What World English is

World English (WoE) is a deliberate revision of English that keeps what works and fixes what doesn’t — aiming for a variant that is regular, predictable, easier to learn, and still readable to anyone who knows English.

English is the default language of the internet, science, aviation, business, and travel. It is also, by accident of history rather than design, one of the harder languages to learn well: its spelling rarely predicts its sound, its verbs and plurals are riddled with memorized exceptions, and many of its “rules” are not rules at all but lists. In many respects World English is a subset of British and American English — it takes the common core and drops the irregular edges. In others it is a genuine reform, replacing rules that are broken beyond repair with something simpler.

Why it exists

A learner today must absorb thousands of irregular spellings, hundreds of irregular verbs, an oversized tense system, and a layer of near-arbitrary choices that native speakers themselves cannot explain. None of that complexity is necessary to communicate clearly — it is historical residue. World English asks, rigorously: how simple could English be while still being English? It is a research and design effort, not a campaign to make anyone switch.

Design principles

  1. Subtract before you add. The first tool is removing irregularity, not inventing new grammar. Most wins come from regularizing what already exists.
  2. Reform only where subtraction fails. Where a rule is irreparably arbitrary, replace it with a single predictable rule — even if that form isn’t standard English.
  3. Stay legible. Spelling is regularized only lightly. A page of World English should never look alien to an English reader.
  4. One rule, no exception lists. A feature is “done” only when it can be stated as a rule a beginner can apply, with no table of special cases.
  5. Document the why. Every divergence from standard English is recorded with the learner problem it solves and the trade-off it accepts.

How it is being designed

Each step produces documentation the next step builds on. Nothing is decided silently.
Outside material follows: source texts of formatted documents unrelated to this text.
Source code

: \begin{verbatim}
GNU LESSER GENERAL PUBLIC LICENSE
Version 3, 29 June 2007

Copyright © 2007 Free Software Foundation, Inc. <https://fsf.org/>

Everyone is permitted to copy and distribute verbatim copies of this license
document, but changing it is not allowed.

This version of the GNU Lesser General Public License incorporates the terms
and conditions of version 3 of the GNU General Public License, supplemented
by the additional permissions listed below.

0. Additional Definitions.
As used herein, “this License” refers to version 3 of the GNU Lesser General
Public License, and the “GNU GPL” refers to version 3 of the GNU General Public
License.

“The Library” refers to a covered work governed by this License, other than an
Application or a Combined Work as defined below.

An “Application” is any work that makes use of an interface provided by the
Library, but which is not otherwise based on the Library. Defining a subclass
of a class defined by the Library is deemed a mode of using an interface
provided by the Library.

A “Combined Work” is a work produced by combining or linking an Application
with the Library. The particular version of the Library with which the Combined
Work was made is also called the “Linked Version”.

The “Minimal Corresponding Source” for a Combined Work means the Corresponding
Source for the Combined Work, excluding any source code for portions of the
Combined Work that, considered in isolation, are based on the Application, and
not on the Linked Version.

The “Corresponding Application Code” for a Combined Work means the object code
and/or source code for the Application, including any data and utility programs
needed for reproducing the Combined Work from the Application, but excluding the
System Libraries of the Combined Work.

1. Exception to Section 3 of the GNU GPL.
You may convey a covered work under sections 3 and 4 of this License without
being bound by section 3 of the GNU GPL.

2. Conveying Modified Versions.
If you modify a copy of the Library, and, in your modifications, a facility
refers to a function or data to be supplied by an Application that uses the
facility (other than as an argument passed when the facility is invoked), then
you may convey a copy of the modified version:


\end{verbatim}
  1. Map standard English — document the actual rules as a baseline.
  2. Catalogue the difficulties — record what learners struggle with, and why.
  3. Design the fixes — for each difficulty, a regularized rule with examples and trade-offs.
  4. Specify the language — consolidate the rules into the specifications.
  5. Prove the rules hold together — dogfood them on real passages and check them mechanically.
  6. Build the tools — translators and pronunciation support.